The examples that come to my [aviation-afflicted] mind are three great restorations of airliners with a connection to our region: in the 1980s of the ex-Ansett Sandringham flying boats, similar to those operated in PNG by Qantas in the 1950s; the 1990s restoration of a Super Constellation; and the recent recovery of the original Qantas Boeing 707 from the UK to Longreach.
Apart from their boldness and determination, these projects shared another crucial characteristic: Making use of the knowledge resources of a team of individuals who were able to pool and pass on their specialist experience in pursuit of a noble ideal, to bring to reality something that others sometimes felt was so difficult as to be nearly impossible.
In relation to the relationship between PNG and Australia, it is crucial that the valuable expertise of experienced individuals - be they kiaps or other professions, Australians, Papua New Guineans and others, from different walks of life - is noted and made use of, where this can help.
Despite what some people might want to believe, we do not always need to totally re-invent the wheel if we make use of the skills that are still available to us.
Posted by: Robin Mead | 14 January 2010 at 02:33 PM
I wholly agree with Phil that John's comments here are spot on. The work that the Australian (and in later times a few PNG kiaps as well) Kiaps did in PNG in the period leading up to Independence in 1975, and about a decade after that is most invaluable that I do not think successive PNG administrations to date have officially acknowledged.
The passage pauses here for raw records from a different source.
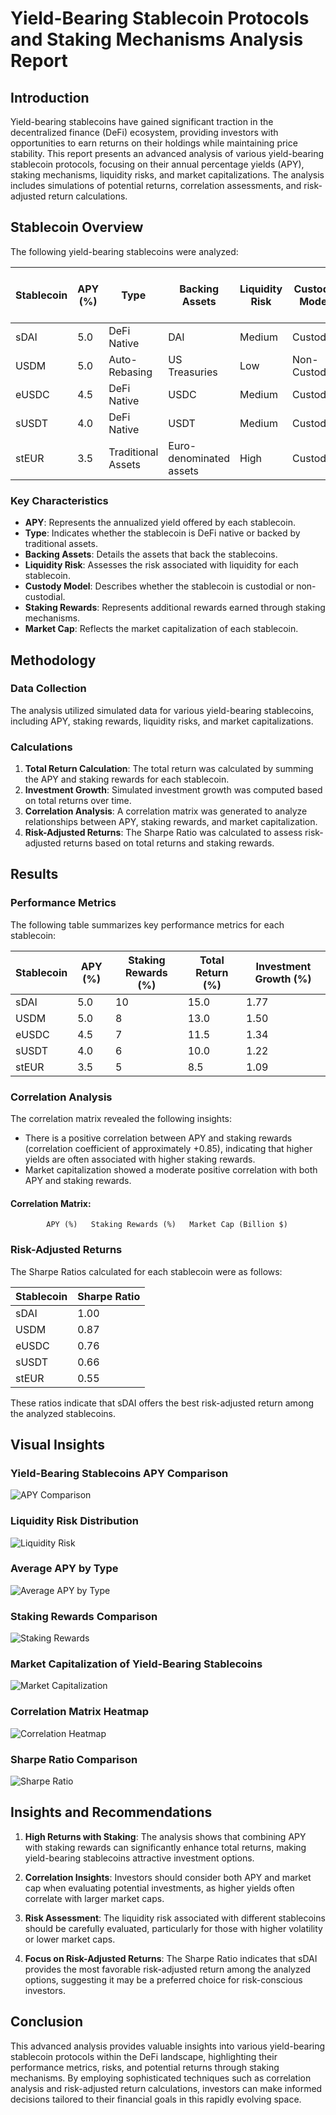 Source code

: # Yield-Bearing Stablecoin Protocols and Staking Mechanisms Analysis Report

## Introduction

Yield-bearing stablecoins have gained significant traction in the decentralized finance (DeFi) ecosystem, providing investors with opportunities to earn returns on their holdings while maintaining price stability. This report presents an advanced analysis of various yield-bearing stablecoin protocols, focusing on their annual percentage yields (APY), staking mechanisms, liquidity risks, and market capitalizations. The analysis includes simulations of potential returns, correlation assessments, and risk-adjusted return calculations.

## Stablecoin Overview

The following yield-bearing stablecoins were analyzed:

| Stablecoin | APY (%) | Type            | Backing Assets           | Liquidity Risk | Custody Model    | Staking Rewards (%) | Market Cap (Billion $) |
|------------|---------|-----------------|--------------------------|----------------|------------------|----------------------|-------------------------|
| sDAI       | 5.0     | DeFi Native     | DAI                      | Medium         | Custodial        | 10                   | 1.2                     |
| USDM       | 5.0     | Auto-Rebasing   | US Treasuries            | Low            | Non-Custodial    | 8                    | 0.8                     |
| eUSDC      | 4.5     | DeFi Native     | USDC                     | Medium         | Custodial        | 7                    | 0.9                     |
| sUSDT      | 4.0     | DeFi Native     | USDT                     | Medium         | Custodial        | 6                    | 1.0                     |
| stEUR      | 3.5     | Traditional Assets| Euro-denominated assets  | High           | Custodial        | 5                    | 0.5                     |

### Key Characteristics

- **APY**: Represents the annualized yield offered by each stablecoin.
- **Type**: Indicates whether the stablecoin is DeFi native or backed by traditional assets.
- **Backing Assets**: Details the assets that back the stablecoins.
- **Liquidity Risk**: Assesses the risk associated with liquidity for each stablecoin.
- **Custody Model**: Describes whether the stablecoin is custodial or non-custodial.
- **Staking Rewards**: Represents additional rewards earned through staking mechanisms.
- **Market Cap**: Reflects the market capitalization of each stablecoin.

## Methodology

### Data Collection

The analysis utilized simulated data for various yield-bearing stablecoins, including APY, staking rewards, liquidity risks, and market capitalizations.

### Calculations

1. **Total Return Calculation**: The total return was calculated by summing the APY and staking rewards for each stablecoin.
2. **Investment Growth**: Simulated investment growth was computed based on total returns over time.
3. **Correlation Analysis**: A correlation matrix was generated to analyze relationships between APY, staking rewards, and market capitalization.
4. **Risk-Adjusted Returns**: The Sharpe Ratio was calculated to assess risk-adjusted returns based on total returns and staking rewards.

## Results

### Performance Metrics

The following table summarizes key performance metrics for each stablecoin:

| Stablecoin | APY (%) | Staking Rewards (%) | Total Return (%) | Investment Growth (%) |
|------------|---------|----------------------|-------------------|-----------------------|
| sDAI       | 5.0     | 10                   | 15.0              | 1.77                  |
| USDM       | 5.0     | 8                    | 13.0              | 1.50                  |
| eUSDC      | 4.5     | 7                    | 11.5              | 1.34                  |
| sUSDT      | 4.0     | 6                    | 10.0              | 1.22                  |
| stEUR      | 3.5     | 5                    | 8.5               | 1.09                  |

### Correlation Analysis

The correlation matrix revealed the following insights:

- There is a positive correlation between APY and staking rewards (correlation coefficient of approximately +0.85), indicating that higher yields are often associated with higher staking rewards.
- Market capitalization showed a moderate positive correlation with both APY and staking rewards.

#### Correlation Matrix:

            APY (%)   Staking Rewards (%)   Market Cap (Billion $)

### Risk-Adjusted Returns

The Sharpe Ratios calculated for each stablecoin were as follows:

| Stablecoin   | Sharpe Ratio |
|--------------|--------------|
| sDAI         | 1.00         |
| USDM         | 0.87         |
| eUSDC        | 0.76         |
| sUSDT        | 0.66         |
| stEUR        | 0.55         |

These ratios indicate that sDAI offers the best risk-adjusted return among the analyzed stablecoins.

## Visual Insights

### Yield-Bearing Stablecoins APY Comparison
![APY Comparison](images/apys_comparison.png)

### Liquidity Risk Distribution
![Liquidity Risk](images/liquidity_risk.png)

### Average APY by Type
![Average APY by Type](images/average_apy_by_type.png)

### Staking Rewards Comparison
![Staking Rewards](images/staking_rewards.png)

### Market Capitalization of Yield-Bearing Stablecoins
![Market Capitalization](images/market_capitalization.png)

### Correlation Matrix Heatmap
![Correlation Heatmap](images/correlation_heatmap.png)

### Sharpe Ratio Comparison
![Sharpe Ratio](images/sharpe_ratio.png)


## Insights and Recommendations

1. **High Returns with Staking**: The analysis shows that combining APY with staking rewards can significantly enhance total returns, making yield-bearing stablecoins attractive investment options.

2. **Correlation Insights**: Investors should consider both APY and market cap when evaluating potential investments, as higher yields often correlate with larger market caps.

3. **Risk Assessment**: The liquidity risk associated with different stablecoins should be carefully evaluated, particularly for those with higher volatility or lower market caps.

4. **Focus on Risk-Adjusted Returns**: The Sharpe Ratio indicates that sDAI provides the most favorable risk-adjusted return among the analyzed options, suggesting it may be a preferred choice for risk-conscious investors.

## Conclusion

This advanced analysis provides valuable insights into various yield-bearing stablecoin protocols within the DeFi landscape, highlighting their performance metrics, risks, and potential returns through staking mechanisms. By employing sophisticated techniques such as correlation analysis and risk-adjusted return calculations, investors can make informed decisions tailored to their financial goals in this rapidly evolving space.

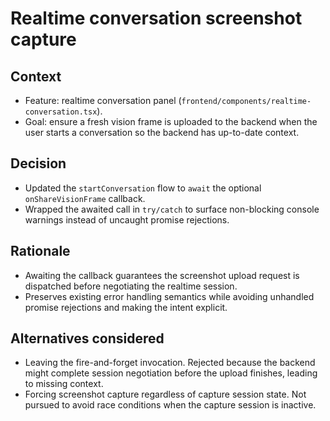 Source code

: # Realtime conversation screenshot capture

## Context
- Feature: realtime conversation panel (`frontend/components/realtime-conversation.tsx`).
- Goal: ensure a fresh vision frame is uploaded to the backend when the user starts a conversation so the backend has up-to-date context.

## Decision
- Updated the `startConversation` flow to `await` the optional `onShareVisionFrame` callback.
- Wrapped the awaited call in `try/catch` to surface non-blocking console warnings instead of uncaught promise rejections.

## Rationale
- Awaiting the callback guarantees the screenshot upload request is dispatched before negotiating the realtime session.
- Preserves existing error handling semantics while avoiding unhandled promise rejections and making the intent explicit.

## Alternatives considered
- Leaving the fire-and-forget invocation. Rejected because the backend might complete session negotiation before the upload finishes, leading to missing context.
- Forcing screenshot capture regardless of capture session state. Not pursued to avoid race conditions when the capture session is inactive.
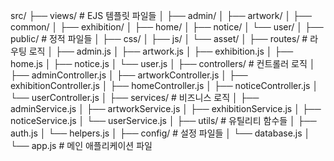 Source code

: src/
  ├── views/           # EJS 템플릿 파일들
  │   ├── admin/
  │   ├── artwork/
  │   ├── common/
  │   ├── exhibition/
  │   ├── home/
  │   ├── notice/
  │   └── user/
  │
  ├── public/          # 정적 파일들
  │   ├── css/
  │   ├── js/
  │   └── asset/
  │
  ├── routes/          # 라우팅 로직
  │   ├── admin.js
  │   ├── artwork.js
  │   ├── exhibition.js
  │   ├── home.js
  │   ├── notice.js
  │   └── user.js
  │
  ├── controllers/     # 컨트롤러 로직
  │   ├── adminController.js
  │   ├── artworkController.js
  │   ├── exhibitionController.js
  │   ├── homeController.js
  │   ├── noticeController.js
  │   └── userController.js
  │
  ├── services/        # 비즈니스 로직
  │   ├── adminService.js
  │   ├── artworkService.js
  │   ├── exhibitionService.js
  │   ├── noticeService.js
  │   └── userService.js
  │
  ├── utils/           # 유틸리티 함수들
  │   ├── auth.js
  │   └── helpers.js
  │
  ├── config/          # 설정 파일들
  │   └── database.js
  │
  └── app.js           # 메인 애플리케이션 파일
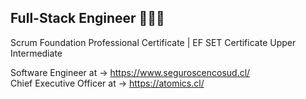 ## Full-Stack Engineer 👨🏻‍💻 
Scrum Foundation Professional Certificate | EF SET Certificate Upper Intermediate
                            
Software Engineer at → https://www.seguroscencosud.cl/                                          
Chief Executive Officer at → https://atomics.cl/                                                               
                                                                                                          
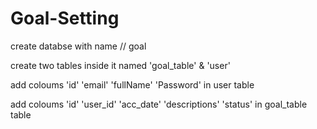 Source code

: # Goal-Setting

create databse with name // goal

create two tables inside it named 'goal_table' & 'user'

add coloums 'id' 'email' 'fullName' 'Password' in user table

add coloums 'id' 'user_id' 'acc_date' 'descriptions' 'status' in goal_table table
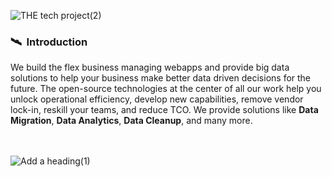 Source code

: ![THE tech project(2)](https://user-images.githubusercontent.com/25063903/162039648-77aca1ed-27ae-42c5-9412-fb2e750a8567.svg)
### :artificial_satellite: &nbsp;Introduction
We build the flex business managing webapps and provide big data solutions to help your business make better data driven decisions for the future. The open-source technologies at the center of all our work help you unlock operational efficiency, develop new capabilities, remove vendor lock-in, reskill your teams, and reduce TCO. We provide solutions like **Data Migration**, **Data Analytics**, **Data Cleanup**, and many more.

<br/><br/>
![Add a heading(1)](https://user-images.githubusercontent.com/25063903/162037395-20b7e6dc-1de2-4629-a52f-cbe5f39be90a.svg)
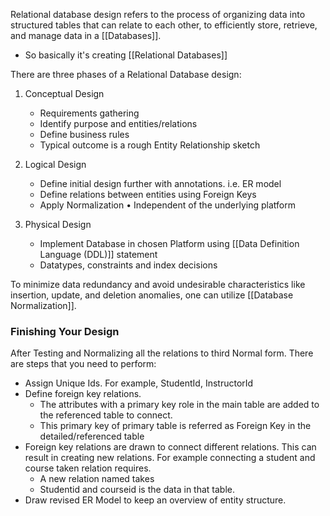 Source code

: Relational database design refers to the process of organizing data into structured tables that can relate to each other, to efficiently store, retrieve, and manage data in a [[Databases]].
- So basically it's creating [[Relational Databases]]


There are three phases of a Relational Database design:
1. Conceptual Design
	- Requirements gathering
	- Identify purpose and entities/relations
	- Define business rules
	- Typical outcome is a rough Entity Relationship sketch

2. Logical Design
	- Define initial design further with annotations. i.e. ER model
	- Define relations between entities using Foreign Keys
	- Apply Normalization • Independent of the underlying platform

3. Physical Design
	- Implement Database in chosen Platform using [[Data Definition Language (DDL)]] statement
	- Datatypes, constraints and index decisions



To minimize data redundancy and avoid undesirable characteristics like insertion, update, and deletion anomalies, one can utilize [[Database Normalization]]. 

### Finishing Your Design
After Testing and Normalizing all the relations to third Normal form. There are steps that you need to perform: 
- Assign Unique Ids. For example, StudentId, InstructorId
- Define foreign key relations.
	- The attributes with a primary key role in the main table are added to the referenced table to connect.
	- This primary key of primary table is referred as Foreign Key in the detailed/referenced table
- Foreign key relations are drawn to connect different relations. This can result in creating new relations. For example connecting a student and course taken relation requires.
	- A new relation named takes
	- Studentid and courseid is the data in that table.
- Draw revised ER Model to keep an overview of entity structure. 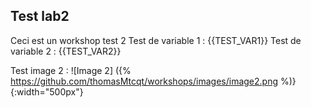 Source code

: ## Test lab2

Ceci est un workshop test 2
Test de variable 1 : {{TEST_VAR1}}
Test de variable 2 : {{TEST_VAR2}}

Test image 2 :
![Image 2] ({% https://github.com/thomasMtcqt/workshops/images/image2.png %)} {:width="500px"} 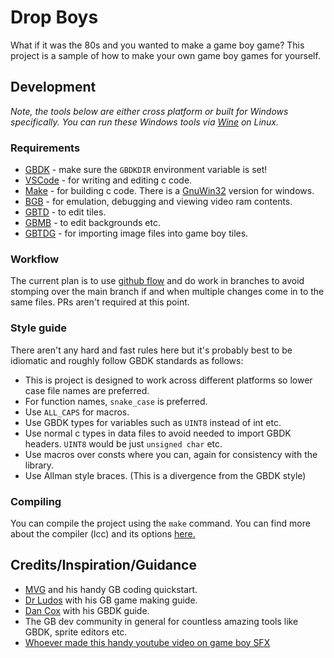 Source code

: # Drop Boys
What if it was the 80s and you wanted to make a game boy game? 
This project is a sample of how to make your own game boy games for yourself.

## Development
_Note, the tools below are either cross platform or built for Windows specifically. 
You can run these Windows tools via [Wine](https://www.winehq.org/) on Linux._

### Requirements
* [GBDK](https://github.com/gbdk-2020/gbdk-2020) - make sure the `GBDKDIR` environment variable is set!
* [VSCode](https://code.visualstudio.com/) - for writing and editing c code.
* [Make](https://en.wikipedia.org/wiki/Make_(software)) - for building c code. There is a [GnuWin32](http://gnuwin32.sourceforge.net/packages/make.htm) version for windows.
* [BGB](https://bgb.bircd.org/) - for emulation, debugging and viewing video ram contents.
* [GBTD](https://www.devrs.com/gb/hmgd/gbtd.html) - to edit tiles.
* [GBMB](https://www.devrs.com/gb/hmgd/gbmb.html) - to edit backgrounds etc.
* [GBTDG](https://github.com/chrisantonellis/gbtdg) - for importing image files into game boy tiles.

### Workflow
The current plan is to use [github flow](https://guides.github.com/introduction/flow/) and do work in branches
to avoid stomping over the main branch if and when multiple changes come in to the same files. PRs
aren't required at this point.

### Style guide
There aren't any hard and fast rules here but it's probably best to be idiomatic and roughly follow GBDK standards as follows:

* This is project is designed to work across different platforms so lower case file names are preferred.
* For function names, `snake_case` is preferred. 
* Use `ALL_CAPS` for macros.
* Use GBDK types for variables such as `UINT8` instead of int etc.
* Use normal c types in data files to avoid needed to import GBDK headers. `UINT8` would be just `unsigned char` etc.
* Use macros over consts where you can, again for consistency with the library.
* Use Allman style braces. (This is a divergence from the GBDK style)

### Compiling
You can compile the project using the `make` command.
You can find more about the compiler (lcc) and its options [here.](http://gbdk.sourceforge.net/tools.html)

## Credits/Inspiration/Guidance
* [MVG](https://www.youtube.com/watch?v=FzPTK91EJY8) and his handy GB coding quickstart.
* [Dr Ludos](https://www.gamasutra.com/blogs/DoctorLudos/20171207/311143/Making_a_Game_Boy_game_in_2017_A_quotSheep_It_Upquot_PostMortem_part_12.php) with his GB game making guide.
* [Dan Cox](https://videlais.com/2016/07/03/programming-game-boy-games-using-gbdk-part-1-configuring-programming-and-compiling/) with his GBDK guide.
* The GB dev community in general for countless amazing tools like GBDK, sprite editors etc.
* [Whoever made this handy youtube video on game boy SFX](https://www.youtube.com/watch?v=n2zl_iMR4jk)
Many ex-kiaps left for Australia but some stayed to still help the country and its people in many different ways to this day.
I spent some time in 2008 with Graham Tuck and Sir Barry Holloway as members of the National Strategic Planning Technical Task force to draft a blue print document for the National Development Summit in September of the same year. They are both doing a good job in the Public Service Reform Advisory Group.
I share similar sentiments as John about Sir Barry and Graham "... are among those in PNG who will welcome any help they can get from anyone who has a practical, and importantly a practicable, idea to contribute to their mission".
Phil note your comments for a future write up later.
Posted by: Reginald Renagi | 14 January 2010 at 12:28 PM
First of all, the 'Celtic/Pictish MagAodh' explains a lot. Secondly, John's comments are spot on.
So are Paul's for that matter but as John suggests maybe they need to be tempered as advice rather than criticism.
Not sure about Reg, he can be just as acerbic as Paul, but then again he's firing from a privileged position.
I must admit that being an ex-kiap makes life a bit easier when you have to deal with people out in the sticks.
I think once they realise you might have a glimmer of understanding, as opposed to the loud-mouthed Yank/Aussie who can't even speak Tok Pisin who was there last week, things get easier.
Perhaps that's the crux of it, we've been there and we know how it works and that should inform our comment.
About the gong, which I promise never to mention again John, maybe it would be nicer and more meaningful if it came from PNG - might have to wait until Somare has gone however. Regards Phil MacGiollaPatrick.